David Brenin, M.D. uses proteomic analysis of both nipple aspirate fluid and ductal lavage specimens obtained from patients with breast malignancies or pre-cancerous lesions in order to identify new biomarkers for breast cancer.  The ultimate goal of proteomic analysis of ductal fluid is to develop an improved breast cancer screening modality. It is hypothesized that a unique, reproducible proteomic pattern will be identifiable in patients with invasive breast cancer, DCIS, and atypical ductal hyperplasia and differs from the proteomic pattern found in fluid from non-diseased breasts. 

Christopher A. Moskaluk M.D., Ph.D. uses a broad array of molecular techniques - including proteomics and gene array analysis - to uncover molecular alterations of a variety of primary human cancers, focusing on lung and on head and neck cancers. His investigations have uncovered several genes that have been or are currently being investigated for their functional significance in cancer biology and in clinical utility. These include the up-regulation of a stem cell associated transcription factor (Sox 4) in several human cancer types, a protein that appears to confer an anti-apoptotic phenotype. The homeobox transcription factor Cdx-2 was observed to be up regulated in gastrointestinal carcinomas and shown to be an important biomarker in early stages of esophageal tumor progression. He has discovered a novel secreted gene product that is upregulated in squamous carcinoma and is currently investigating its utility as a clinical biomarker in cancer screening.

Theme 3: Imaging

Image-guided breast surgery is a project whose goal is to use a breast scanner, developed by a team led by Mark Williams, Ph.D., to guide surgeons to nonpalpable breast lesions. The scanner utilizes stereotactic x-ray and gamma emission imaging to place a small marker, labeled with a radioisotope, at the center of the lesion. The surgeon identifies the location of the marker using a hand-held gamma probe.

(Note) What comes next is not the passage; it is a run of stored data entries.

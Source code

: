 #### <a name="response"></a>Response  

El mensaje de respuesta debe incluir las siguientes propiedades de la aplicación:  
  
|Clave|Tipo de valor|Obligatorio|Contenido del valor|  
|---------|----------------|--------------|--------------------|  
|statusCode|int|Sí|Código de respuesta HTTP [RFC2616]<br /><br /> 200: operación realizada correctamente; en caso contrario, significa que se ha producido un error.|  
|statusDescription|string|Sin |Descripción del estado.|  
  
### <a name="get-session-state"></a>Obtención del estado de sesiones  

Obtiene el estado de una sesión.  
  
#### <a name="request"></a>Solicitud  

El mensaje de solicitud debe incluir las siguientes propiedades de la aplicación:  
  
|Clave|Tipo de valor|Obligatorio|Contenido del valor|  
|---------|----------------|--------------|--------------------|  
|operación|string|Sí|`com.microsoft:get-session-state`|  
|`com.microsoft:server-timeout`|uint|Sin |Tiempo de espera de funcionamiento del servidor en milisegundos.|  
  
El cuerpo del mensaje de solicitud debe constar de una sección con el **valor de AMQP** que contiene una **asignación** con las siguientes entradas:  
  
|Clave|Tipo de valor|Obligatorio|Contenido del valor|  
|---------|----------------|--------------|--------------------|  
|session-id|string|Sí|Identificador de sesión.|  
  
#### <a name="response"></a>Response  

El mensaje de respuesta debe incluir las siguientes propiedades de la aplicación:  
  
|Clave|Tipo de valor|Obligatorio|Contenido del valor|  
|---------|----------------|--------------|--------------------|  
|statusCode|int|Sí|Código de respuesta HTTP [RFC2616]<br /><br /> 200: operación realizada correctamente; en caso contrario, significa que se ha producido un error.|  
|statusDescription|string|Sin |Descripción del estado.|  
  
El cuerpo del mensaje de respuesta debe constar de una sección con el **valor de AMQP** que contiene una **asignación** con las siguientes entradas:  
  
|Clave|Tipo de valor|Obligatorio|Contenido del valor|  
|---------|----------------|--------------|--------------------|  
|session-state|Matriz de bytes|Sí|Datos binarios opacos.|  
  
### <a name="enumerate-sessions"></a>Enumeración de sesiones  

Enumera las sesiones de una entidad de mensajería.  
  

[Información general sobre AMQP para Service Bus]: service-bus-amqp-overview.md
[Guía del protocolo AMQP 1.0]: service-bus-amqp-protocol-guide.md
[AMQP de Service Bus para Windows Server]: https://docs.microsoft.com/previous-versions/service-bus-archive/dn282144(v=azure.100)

Paul W. Read, M.D., Ph.D., leads a research group which is developing improvements in extracranial image guided stereotactic radiation therapy (SRT) for head and neck cancer. They have been developing a helical tomotherapy-based program at this institution.  SRT is the treatment of small cancerous lesions with 1-5 fractions of high dose-per-fraction conformal radiation therapy. They are performing dosimetric studies comparing a helical tomotherapy-based system to more conventional LINAC-based systems to determine how their system compares to commercially available planning and delivery systems.